Crédits : Agence Spatiale Européenne (ESA)

Des milliers de débris spatiaux sont présents en orbite basse. Au sol, les scientifiques calculent leur trajectoire afin d’éviter les possibles collisions. Alors qu’habituellement, ces calculs sont possibles seulement durant quelques heures de la nuit, des chercheurs ont mis au point une technique pour observer les débris en journée et sans limite de temps.

Une révolution en matière d’observation ?

Depuis les années 60, l’espace entourant notre planète contient de nombreux débris : étages de fusées, boosters ou encore satellites inactifs. Aujourd’hui ces tonnes de débris constituent une menace prise très au sérieux concernant la Station spatiale internationale (ISS) ainsi que les autres satellites actifs.

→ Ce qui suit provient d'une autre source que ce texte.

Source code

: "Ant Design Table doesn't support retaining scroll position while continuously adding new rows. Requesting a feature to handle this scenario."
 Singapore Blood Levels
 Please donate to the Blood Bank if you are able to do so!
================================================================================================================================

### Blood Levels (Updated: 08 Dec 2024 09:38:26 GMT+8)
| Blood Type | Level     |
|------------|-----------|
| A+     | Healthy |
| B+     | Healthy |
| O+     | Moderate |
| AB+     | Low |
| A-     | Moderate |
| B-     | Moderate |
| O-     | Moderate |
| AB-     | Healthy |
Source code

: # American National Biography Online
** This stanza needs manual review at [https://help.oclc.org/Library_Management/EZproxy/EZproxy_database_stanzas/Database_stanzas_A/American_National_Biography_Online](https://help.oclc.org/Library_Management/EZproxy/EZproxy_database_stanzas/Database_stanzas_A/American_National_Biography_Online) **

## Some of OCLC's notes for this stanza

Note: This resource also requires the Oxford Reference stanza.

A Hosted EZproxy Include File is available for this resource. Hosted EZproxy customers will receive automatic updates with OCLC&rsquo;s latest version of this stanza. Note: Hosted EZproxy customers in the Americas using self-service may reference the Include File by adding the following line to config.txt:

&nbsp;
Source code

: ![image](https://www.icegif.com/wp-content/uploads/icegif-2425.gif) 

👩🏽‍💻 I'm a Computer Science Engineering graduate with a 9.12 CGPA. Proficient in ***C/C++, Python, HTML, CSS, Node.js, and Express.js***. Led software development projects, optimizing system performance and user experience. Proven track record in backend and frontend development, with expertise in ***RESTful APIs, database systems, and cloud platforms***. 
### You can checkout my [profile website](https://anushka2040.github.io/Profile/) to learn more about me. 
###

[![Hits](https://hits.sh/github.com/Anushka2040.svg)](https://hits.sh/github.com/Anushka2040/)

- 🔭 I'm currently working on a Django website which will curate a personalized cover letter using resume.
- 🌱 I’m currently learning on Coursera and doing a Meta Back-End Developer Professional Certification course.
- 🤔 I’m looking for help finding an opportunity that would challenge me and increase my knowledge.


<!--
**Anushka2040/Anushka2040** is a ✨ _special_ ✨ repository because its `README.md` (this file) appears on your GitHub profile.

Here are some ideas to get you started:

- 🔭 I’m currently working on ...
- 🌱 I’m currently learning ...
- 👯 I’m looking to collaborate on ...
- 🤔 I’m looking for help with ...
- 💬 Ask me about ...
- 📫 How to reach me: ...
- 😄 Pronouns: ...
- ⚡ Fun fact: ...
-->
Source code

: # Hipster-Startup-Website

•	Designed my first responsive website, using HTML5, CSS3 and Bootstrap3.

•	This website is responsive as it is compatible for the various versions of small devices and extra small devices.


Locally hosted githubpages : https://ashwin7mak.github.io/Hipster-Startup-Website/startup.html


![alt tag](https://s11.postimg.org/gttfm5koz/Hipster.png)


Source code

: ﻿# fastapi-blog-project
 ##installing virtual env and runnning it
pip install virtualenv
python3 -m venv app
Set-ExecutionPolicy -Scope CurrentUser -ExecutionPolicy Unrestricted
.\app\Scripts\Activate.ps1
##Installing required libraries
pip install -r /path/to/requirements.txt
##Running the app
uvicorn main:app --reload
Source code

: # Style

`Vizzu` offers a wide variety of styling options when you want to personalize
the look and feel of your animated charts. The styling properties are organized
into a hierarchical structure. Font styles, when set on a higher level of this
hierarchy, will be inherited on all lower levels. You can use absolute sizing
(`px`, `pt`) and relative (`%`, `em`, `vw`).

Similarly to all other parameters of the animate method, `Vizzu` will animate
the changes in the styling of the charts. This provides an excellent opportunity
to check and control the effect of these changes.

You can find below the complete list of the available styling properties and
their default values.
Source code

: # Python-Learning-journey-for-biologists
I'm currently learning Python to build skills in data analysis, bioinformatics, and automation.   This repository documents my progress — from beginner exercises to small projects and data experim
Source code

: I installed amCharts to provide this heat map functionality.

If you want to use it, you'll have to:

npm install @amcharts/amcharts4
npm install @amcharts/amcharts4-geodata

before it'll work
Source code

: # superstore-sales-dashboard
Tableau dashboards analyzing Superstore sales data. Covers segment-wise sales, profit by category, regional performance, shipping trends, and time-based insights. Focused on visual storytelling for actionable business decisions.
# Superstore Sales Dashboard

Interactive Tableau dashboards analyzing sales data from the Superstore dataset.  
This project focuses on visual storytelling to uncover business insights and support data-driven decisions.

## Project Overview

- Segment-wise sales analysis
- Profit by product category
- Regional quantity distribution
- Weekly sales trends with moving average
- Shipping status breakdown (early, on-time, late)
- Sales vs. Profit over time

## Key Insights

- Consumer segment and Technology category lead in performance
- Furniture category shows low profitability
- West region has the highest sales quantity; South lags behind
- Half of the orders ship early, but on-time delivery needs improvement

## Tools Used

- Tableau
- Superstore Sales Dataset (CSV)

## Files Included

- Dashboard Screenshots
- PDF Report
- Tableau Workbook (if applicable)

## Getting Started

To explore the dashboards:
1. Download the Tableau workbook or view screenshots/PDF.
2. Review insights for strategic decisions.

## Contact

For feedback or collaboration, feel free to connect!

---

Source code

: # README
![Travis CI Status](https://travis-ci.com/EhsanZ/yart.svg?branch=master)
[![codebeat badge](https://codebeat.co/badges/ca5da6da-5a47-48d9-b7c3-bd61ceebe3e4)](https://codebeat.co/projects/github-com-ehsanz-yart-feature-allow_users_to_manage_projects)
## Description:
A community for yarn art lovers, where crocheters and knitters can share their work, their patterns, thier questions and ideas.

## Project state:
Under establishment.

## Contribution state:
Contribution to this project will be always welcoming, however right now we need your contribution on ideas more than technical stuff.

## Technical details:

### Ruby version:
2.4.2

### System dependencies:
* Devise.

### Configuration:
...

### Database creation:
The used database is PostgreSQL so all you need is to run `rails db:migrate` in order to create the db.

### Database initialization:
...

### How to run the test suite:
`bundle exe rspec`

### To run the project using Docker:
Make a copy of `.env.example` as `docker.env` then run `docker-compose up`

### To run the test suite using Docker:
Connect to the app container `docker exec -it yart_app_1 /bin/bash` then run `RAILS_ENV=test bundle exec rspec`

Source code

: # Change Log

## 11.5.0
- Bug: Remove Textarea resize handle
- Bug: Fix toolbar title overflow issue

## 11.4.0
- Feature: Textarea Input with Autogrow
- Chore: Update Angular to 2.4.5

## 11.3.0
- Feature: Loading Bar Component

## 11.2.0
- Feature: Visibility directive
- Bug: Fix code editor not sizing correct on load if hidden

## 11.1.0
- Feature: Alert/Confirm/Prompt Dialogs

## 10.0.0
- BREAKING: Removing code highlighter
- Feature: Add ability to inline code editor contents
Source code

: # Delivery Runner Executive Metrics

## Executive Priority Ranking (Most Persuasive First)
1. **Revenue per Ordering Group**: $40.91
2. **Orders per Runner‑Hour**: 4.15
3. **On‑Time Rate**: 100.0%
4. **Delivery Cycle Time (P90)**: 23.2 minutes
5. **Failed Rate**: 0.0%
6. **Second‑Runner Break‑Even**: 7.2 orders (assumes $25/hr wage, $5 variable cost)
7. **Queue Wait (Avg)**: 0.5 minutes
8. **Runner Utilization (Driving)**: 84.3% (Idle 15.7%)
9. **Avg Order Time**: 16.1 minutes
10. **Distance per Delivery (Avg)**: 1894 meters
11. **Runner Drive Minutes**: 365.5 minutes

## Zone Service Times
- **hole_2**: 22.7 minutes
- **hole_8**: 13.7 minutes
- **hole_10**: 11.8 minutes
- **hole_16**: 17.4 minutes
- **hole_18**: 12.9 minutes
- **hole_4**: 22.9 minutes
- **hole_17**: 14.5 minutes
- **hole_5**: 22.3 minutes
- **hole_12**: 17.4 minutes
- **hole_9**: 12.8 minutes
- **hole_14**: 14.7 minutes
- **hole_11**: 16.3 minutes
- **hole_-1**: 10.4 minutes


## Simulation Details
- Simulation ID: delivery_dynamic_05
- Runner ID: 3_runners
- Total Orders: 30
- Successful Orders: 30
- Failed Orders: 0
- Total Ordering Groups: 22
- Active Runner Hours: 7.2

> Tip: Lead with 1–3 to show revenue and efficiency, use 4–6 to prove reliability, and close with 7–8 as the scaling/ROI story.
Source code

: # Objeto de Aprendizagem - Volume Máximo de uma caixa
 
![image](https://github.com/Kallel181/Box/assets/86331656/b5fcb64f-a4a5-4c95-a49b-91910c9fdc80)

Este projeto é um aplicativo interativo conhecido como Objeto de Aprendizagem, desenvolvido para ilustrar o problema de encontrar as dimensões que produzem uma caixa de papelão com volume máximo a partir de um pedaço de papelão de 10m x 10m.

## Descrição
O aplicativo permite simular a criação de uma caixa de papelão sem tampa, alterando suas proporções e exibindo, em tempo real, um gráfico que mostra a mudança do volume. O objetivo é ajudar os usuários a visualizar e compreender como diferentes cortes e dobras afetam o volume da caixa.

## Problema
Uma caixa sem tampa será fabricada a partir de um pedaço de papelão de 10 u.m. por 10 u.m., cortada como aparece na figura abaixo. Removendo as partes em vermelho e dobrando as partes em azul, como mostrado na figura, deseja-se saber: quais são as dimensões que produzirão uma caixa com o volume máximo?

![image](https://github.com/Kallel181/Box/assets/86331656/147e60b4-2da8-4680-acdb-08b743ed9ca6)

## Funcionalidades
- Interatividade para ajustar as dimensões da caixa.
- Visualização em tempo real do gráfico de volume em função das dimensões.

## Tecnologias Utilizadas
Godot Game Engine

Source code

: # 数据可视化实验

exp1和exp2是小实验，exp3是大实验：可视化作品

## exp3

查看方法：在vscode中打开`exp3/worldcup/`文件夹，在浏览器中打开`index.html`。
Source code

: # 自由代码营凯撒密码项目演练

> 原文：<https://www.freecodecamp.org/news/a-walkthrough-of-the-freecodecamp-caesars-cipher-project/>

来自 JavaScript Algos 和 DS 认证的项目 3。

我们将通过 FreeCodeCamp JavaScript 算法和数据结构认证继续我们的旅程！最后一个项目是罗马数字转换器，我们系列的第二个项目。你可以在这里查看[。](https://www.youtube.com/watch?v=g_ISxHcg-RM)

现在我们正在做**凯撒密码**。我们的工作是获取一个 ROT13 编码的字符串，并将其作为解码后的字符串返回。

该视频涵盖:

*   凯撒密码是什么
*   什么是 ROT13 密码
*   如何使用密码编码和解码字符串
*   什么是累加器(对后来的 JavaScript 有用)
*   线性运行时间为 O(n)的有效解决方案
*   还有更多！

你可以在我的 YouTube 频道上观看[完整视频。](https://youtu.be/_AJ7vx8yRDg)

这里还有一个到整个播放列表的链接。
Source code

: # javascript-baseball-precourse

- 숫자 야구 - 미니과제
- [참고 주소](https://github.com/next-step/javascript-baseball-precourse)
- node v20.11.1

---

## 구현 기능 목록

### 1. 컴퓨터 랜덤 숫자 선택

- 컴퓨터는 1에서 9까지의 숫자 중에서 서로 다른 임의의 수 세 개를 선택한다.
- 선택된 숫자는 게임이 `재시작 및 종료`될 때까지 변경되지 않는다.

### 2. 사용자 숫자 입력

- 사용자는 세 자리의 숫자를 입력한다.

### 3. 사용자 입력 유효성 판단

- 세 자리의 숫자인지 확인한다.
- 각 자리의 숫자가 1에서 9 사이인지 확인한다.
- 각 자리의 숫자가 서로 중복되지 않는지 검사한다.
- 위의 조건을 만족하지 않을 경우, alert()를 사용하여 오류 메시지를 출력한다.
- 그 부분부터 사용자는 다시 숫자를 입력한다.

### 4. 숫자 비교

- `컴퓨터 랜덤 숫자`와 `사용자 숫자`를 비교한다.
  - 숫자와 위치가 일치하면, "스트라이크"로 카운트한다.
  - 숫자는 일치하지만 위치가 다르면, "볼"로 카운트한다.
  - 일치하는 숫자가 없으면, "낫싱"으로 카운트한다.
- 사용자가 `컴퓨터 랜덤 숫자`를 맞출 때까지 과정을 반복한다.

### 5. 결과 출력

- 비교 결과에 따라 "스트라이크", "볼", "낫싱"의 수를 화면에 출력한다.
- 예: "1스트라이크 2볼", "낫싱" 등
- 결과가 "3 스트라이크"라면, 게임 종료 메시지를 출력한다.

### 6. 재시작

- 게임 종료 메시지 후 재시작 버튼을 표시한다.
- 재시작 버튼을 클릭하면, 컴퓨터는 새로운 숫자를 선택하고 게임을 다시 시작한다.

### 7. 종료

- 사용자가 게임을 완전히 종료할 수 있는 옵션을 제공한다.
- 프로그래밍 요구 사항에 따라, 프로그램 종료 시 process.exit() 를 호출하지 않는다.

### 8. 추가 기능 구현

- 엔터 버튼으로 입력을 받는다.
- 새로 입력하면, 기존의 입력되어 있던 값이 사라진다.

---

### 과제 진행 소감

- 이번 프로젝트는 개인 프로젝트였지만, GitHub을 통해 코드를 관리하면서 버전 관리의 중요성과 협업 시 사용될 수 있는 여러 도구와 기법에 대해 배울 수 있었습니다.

Or, certains débris portent des réflecteurs et sont facilement repérables. Toutefois, la majorité en est dépourvue.

Depuis la Terre, les astronomes scrutent ces débris à l’aide de lasers afin de prédire leur trajectoire et éviter les éventuelles collisions. Toutefois, la technique actuelle permet cela durant quelques heures seulement, et de nuit. Une étude publiée dans la revue Nature Communications le 4 août 2020 évoque une nouvelle approche. Ces recherches menées par Tim Flohrer, responsable du Space Debris Office à l’Agence Spatiale Européenne (ESA) pourraient révolutionner l’observation des débris spatiaux.

Motivée par ces recherches, l’ESA projette déjà de construire une nouvelle station laser dans les Canaries (Espagne). Cette dernière se trouvera à proximité de l’actuel télescope OGS de l’observatoire du Teide sur l’île de Tenerife. Le visuel ci-dessous est relatif au futur réseau de surveillance des débris spatiaux.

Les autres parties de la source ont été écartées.